Last week, I was close to being depressed. It’s funny how I don’t really feel ashamed admitting it. I would have never said that a few years back. Anyway. I was depressed because I got a job, a good one at that. But it meant an end to a certain kind of freedom I had but it also meant an end to a possible future (financial) dependence the lack of employment would have eventually brought. Yes, I still have some money left from my savings. Just some.
The morning I was supposed to get ready for the first day of my job was a tough one. The first battle was getting up early in the morning and the second ongoing battle is the challenge of getting used to it.
“I feel like a kid going to school for the first time”, I complained to my best friend and buried my face on the sleeve of his shirt. And I am really not kidding when I said I was close to being depressed. For two days (before the first day of the job), all I felt was a sinking sensation in the pit of my stomach. I obviously do not remember the first day of school but I remember how difficult it was in the later years for me to go back to my hostel when I was a nine year old kid. Not that I cried, but I complained a lot that I wanted to stay with my parents. I was never ready to go back to a boarding school for a fresh year. So eventually, when I turned 13, my parents moved to a bigger city so that I would not have to stay away from them.
I also remember college, how I did not want to go to college.
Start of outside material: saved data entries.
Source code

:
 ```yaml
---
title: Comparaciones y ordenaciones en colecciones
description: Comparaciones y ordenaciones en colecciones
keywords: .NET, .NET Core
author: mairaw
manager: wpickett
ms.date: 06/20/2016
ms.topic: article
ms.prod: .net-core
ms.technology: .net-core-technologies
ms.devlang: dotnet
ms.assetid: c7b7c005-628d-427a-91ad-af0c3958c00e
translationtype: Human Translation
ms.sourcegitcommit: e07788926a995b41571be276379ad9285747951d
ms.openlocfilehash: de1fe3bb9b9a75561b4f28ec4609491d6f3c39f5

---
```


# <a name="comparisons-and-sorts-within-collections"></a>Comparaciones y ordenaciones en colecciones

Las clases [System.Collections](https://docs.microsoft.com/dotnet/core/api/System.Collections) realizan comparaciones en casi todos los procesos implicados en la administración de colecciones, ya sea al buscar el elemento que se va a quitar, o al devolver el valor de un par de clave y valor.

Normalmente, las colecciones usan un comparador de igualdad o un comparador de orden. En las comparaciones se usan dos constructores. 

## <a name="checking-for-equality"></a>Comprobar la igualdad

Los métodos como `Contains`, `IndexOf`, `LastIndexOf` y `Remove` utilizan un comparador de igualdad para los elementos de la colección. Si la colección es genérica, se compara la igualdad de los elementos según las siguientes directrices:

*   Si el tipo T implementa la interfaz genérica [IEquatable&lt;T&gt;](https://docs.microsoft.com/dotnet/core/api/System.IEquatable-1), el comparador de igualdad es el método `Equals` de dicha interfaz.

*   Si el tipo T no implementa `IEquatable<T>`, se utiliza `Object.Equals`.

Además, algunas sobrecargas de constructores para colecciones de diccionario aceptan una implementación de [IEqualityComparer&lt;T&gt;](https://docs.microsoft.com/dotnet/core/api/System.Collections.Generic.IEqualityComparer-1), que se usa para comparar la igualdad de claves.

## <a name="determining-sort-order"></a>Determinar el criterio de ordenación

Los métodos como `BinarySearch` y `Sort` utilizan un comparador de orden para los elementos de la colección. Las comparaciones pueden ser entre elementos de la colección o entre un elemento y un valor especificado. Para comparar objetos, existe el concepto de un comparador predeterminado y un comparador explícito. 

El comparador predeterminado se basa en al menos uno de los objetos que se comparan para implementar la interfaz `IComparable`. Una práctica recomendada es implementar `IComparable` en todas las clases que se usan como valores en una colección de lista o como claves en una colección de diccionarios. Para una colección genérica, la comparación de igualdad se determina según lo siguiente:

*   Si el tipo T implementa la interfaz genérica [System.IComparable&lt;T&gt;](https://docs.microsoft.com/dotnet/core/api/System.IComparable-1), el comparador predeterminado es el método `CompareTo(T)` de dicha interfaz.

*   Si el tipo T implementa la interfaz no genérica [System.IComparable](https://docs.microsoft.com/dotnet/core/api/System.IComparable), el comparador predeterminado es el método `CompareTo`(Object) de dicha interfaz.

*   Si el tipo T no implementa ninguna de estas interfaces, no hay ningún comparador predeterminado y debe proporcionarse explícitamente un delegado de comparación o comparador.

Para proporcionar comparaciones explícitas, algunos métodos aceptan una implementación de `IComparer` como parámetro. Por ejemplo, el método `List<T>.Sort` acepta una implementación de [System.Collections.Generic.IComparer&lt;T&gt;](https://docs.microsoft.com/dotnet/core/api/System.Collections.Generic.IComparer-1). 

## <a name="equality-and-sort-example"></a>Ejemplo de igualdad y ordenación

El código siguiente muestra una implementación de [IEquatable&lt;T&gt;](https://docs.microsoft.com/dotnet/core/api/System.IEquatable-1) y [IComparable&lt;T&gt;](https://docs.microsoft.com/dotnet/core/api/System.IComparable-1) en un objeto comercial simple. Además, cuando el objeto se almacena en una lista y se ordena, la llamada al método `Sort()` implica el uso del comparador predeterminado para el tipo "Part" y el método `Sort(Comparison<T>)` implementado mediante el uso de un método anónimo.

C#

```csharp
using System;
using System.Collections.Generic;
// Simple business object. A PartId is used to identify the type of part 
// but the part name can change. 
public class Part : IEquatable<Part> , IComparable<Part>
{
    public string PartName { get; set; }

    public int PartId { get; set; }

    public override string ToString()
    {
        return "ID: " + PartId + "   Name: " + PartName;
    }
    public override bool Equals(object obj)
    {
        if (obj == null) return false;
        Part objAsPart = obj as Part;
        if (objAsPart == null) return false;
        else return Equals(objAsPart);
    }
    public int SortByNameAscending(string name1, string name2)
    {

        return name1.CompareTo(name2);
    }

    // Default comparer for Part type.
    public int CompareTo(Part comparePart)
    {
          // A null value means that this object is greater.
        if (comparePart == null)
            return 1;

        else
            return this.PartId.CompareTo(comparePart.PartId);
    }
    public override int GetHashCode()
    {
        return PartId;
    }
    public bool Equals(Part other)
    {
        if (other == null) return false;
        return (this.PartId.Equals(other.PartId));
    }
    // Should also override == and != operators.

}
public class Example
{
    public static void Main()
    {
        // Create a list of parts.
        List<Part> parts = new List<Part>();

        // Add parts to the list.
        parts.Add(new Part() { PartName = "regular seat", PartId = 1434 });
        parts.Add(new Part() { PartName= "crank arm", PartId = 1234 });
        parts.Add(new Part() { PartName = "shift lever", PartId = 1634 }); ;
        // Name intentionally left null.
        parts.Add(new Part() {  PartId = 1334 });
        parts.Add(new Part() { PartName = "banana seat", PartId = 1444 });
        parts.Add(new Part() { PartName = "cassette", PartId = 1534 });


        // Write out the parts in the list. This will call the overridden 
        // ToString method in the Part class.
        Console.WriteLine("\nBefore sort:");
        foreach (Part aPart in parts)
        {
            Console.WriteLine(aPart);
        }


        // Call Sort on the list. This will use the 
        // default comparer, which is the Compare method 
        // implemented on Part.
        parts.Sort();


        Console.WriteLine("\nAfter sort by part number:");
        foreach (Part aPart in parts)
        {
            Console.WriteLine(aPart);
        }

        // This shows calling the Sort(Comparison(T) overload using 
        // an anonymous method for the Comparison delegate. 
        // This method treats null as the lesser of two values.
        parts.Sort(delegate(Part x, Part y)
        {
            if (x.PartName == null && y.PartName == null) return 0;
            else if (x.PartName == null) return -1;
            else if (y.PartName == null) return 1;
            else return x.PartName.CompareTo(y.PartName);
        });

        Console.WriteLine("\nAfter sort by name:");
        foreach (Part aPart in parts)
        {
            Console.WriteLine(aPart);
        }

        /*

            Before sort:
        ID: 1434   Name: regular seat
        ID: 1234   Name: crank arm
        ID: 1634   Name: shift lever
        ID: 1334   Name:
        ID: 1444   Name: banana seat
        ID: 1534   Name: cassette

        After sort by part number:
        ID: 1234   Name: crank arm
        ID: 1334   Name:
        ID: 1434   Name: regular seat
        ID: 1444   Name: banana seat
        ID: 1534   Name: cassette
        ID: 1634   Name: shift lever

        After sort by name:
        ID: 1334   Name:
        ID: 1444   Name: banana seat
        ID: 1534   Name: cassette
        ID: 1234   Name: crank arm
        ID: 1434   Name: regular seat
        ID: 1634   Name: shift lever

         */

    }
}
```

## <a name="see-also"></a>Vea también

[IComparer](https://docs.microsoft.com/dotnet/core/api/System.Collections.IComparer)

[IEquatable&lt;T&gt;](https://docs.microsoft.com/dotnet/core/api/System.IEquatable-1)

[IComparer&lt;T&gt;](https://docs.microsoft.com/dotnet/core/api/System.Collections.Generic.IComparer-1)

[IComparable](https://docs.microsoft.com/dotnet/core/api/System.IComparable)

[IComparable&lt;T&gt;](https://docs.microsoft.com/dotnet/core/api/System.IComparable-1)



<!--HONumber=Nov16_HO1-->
Not that I ever said that out loud to my parents. But I was not interested. Once I finished college, I was not ready to either study further or take up a job. I just wanted to sit by the sea and read books. So my mom filled out a form for me and well, I took the test and got past the interview and was admitted.
After the post-grad diploma, I was still not keen on taking a job but a brilliant set of friends made sure I dragged my reluctant ass for a campus interview for a very big news channel in the country. I got past that interview too. So I had a job that I was definitely not ready for, neither mentally, nor by capability. But surprisingly I picked up and survived for a long time until I decided I need a break. But by then my parents were already pestering me for marriage. Now that is something I was/am DEFINITELY NOT ready for.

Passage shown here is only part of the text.